(Pictures paired with source code)
┌────────
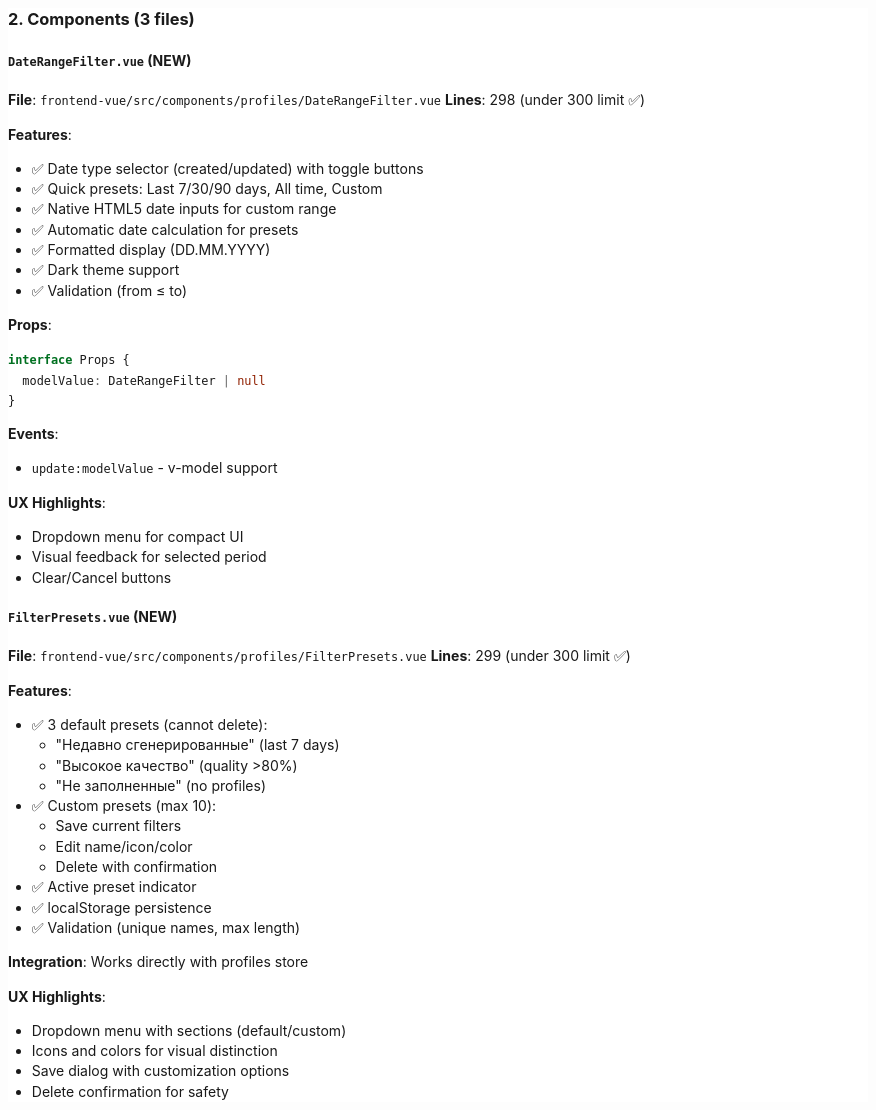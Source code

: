 ### 2. Components (3 files)

#### `DateRangeFilter.vue` (NEW)
**File**: `frontend-vue/src/components/profiles/DateRangeFilter.vue`
**Lines**: 298 (under 300 limit ✅)

**Features**:
- ✅ Date type selector (created/updated) with toggle buttons
- ✅ Quick presets: Last 7/30/90 days, All time, Custom
- ✅ Native HTML5 date inputs for custom range
- ✅ Automatic date calculation for presets
- ✅ Formatted display (DD.MM.YYYY)
- ✅ Dark theme support
- ✅ Validation (from ≤ to)

**Props**:
```typescript
interface Props {
  modelValue: DateRangeFilter | null
}
```

**Events**:
- `update:modelValue` - v-model support

**UX Highlights**:
- Dropdown menu for compact UI
- Visual feedback for selected period
- Clear/Cancel buttons

#### `FilterPresets.vue` (NEW)
**File**: `frontend-vue/src/components/profiles/FilterPresets.vue`
**Lines**: 299 (under 300 limit ✅)

**Features**:
- ✅ 3 default presets (cannot delete):
  - "Недавно сгенерированные" (last 7 days)
  - "Высокое качество" (quality >80%)
  - "Не заполненные" (no profiles)
- ✅ Custom presets (max 10):
  - Save current filters
  - Edit name/icon/color
  - Delete with confirmation
- ✅ Active preset indicator
- ✅ localStorage persistence
- ✅ Validation (unique names, max length)

**Integration**: Works directly with profiles store

**UX Highlights**:
- Dropdown menu with sections (default/custom)
- Icons and colors for visual distinction
- Save dialog with customization options
- Delete confirmation for safety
└────────
• _Exercise directions_: Among the lines above, count those containing the string "modelValue"; please give the count alone.

• _Exercise result_: 2